■ **TASK BRIEF**:
If a line of the material contains "StopWatch", copy it.
● ● ● ● ● ● ●
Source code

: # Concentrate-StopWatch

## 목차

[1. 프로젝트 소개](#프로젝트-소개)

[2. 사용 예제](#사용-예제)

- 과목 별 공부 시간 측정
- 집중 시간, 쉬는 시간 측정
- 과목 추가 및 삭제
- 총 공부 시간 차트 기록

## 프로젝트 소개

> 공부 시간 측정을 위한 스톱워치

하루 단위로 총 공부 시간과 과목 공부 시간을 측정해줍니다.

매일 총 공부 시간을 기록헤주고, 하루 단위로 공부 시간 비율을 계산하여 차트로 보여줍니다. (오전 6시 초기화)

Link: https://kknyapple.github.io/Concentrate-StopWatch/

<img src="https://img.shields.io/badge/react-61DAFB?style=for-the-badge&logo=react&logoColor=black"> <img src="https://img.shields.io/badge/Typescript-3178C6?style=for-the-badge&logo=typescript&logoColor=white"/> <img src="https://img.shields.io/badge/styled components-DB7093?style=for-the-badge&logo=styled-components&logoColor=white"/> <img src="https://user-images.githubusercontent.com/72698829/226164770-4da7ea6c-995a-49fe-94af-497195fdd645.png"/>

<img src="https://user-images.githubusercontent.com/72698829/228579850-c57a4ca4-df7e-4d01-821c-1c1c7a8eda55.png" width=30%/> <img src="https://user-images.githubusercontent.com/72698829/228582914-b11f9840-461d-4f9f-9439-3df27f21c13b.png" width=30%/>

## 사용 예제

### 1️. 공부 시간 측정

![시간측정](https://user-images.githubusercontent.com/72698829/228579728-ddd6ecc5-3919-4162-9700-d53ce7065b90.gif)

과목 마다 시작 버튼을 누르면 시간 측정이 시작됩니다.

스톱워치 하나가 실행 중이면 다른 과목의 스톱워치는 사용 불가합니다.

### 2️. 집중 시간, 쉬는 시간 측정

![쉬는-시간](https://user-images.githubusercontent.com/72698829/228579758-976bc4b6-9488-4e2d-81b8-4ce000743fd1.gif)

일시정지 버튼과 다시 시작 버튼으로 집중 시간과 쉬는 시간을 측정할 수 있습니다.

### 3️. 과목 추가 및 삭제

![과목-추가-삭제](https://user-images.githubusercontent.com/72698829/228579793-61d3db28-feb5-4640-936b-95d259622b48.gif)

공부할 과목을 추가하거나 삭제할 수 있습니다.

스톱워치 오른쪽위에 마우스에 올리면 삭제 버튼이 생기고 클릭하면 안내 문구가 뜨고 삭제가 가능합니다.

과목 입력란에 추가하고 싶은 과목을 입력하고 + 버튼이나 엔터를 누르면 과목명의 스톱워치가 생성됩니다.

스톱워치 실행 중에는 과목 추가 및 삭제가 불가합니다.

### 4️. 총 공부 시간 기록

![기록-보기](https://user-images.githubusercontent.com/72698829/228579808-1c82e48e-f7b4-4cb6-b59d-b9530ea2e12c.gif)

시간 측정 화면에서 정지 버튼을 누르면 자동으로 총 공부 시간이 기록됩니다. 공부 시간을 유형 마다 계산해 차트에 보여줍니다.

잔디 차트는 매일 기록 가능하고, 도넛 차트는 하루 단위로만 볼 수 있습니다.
● ● ● ● ● ● ●
■ **RESULT**:
: # Concentrate-StopWatch
Link: https://kknyapple.github.io/Concentrate-StopWatch/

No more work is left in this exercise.